How to Analyze A/B Tests Results?

What is A/B tests?

Imagine that you are running an e-commerce platform which is an otter plush specialty store. You find that around 20% of users cancel the transactions in the very last step of the checkout flow (Figure. 1-A). To improve the checkout completion rate, you come up with an idea that adding an adorable otter image (Figure. 1-B), which assumes that visual stimulates users to have stronger desire of purchase.

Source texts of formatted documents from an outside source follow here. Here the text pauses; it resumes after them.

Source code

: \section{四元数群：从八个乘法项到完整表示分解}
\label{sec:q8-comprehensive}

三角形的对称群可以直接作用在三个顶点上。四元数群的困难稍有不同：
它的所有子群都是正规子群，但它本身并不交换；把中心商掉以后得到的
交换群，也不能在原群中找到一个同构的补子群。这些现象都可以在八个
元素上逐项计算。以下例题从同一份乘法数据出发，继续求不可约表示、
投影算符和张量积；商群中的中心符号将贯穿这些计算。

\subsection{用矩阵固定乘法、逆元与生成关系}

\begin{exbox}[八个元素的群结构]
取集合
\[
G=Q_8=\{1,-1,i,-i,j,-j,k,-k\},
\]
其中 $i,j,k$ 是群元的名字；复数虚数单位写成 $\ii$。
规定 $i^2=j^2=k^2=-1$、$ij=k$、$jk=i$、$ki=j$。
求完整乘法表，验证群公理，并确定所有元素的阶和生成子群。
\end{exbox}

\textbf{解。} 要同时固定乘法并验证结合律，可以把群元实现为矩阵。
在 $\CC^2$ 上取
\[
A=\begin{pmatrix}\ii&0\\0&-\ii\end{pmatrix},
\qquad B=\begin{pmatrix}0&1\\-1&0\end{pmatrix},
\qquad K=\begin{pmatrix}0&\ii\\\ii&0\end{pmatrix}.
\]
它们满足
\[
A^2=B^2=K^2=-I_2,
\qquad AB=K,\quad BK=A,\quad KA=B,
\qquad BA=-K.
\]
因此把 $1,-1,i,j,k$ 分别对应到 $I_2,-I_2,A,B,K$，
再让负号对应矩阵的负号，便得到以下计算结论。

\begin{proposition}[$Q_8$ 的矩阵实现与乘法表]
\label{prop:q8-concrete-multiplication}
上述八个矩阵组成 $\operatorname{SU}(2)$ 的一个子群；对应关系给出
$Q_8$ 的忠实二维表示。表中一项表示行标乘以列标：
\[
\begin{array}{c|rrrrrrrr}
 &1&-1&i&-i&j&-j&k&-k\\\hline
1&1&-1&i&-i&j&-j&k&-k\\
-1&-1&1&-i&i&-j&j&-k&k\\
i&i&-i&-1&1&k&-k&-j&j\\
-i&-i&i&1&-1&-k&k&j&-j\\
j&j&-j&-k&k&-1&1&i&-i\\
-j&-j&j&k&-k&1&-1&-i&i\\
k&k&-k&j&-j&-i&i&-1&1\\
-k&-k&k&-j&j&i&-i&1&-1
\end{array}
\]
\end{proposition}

How do you know an otter image can actually boost the purchase? The naive way is just add it and observe the checkout completion rate. However, it is difficult to make the judgement regardless of the observation. For example, the increment might be affected by a popular video documenting how new born otters open their eyes (European Otter Brothers Open Their Eyes in Taipei Zoo). In other words, several factors influence the metric (i.e. checkout completion rate) you are observing.

It is necessary to make every conditions have equal average impact across variants (control and treatment) if you want to make the correct decision. In fact, the concept is the same as “controlled experiments” you may hear it several times in your life. In industries, A/B tests is a more prevalent term to describe the process of conducting a controlled experiment. A simplified process of A/B test consists of randomization, collecting data, and making statistical inference.

Take the same example, first of all, you randomly split half of users to experience the view with the otter image while the other half experience the current version. Secondly, collect the users data until it is enough to make a valid inference. Finally, compare the metric of interest. This process is demonstrated in Figure. 2.

For further details, I highly recommend an article from Netflix TechBlog — “What is an A/B Test?”. It explains the idea of the A/B test and the importance of the A/B test. To conclude this section, I would like to quote an inspiring sentence in the article “Decision Making at Netflix” —

Making decisions is easy — what’s hard is making the right decision.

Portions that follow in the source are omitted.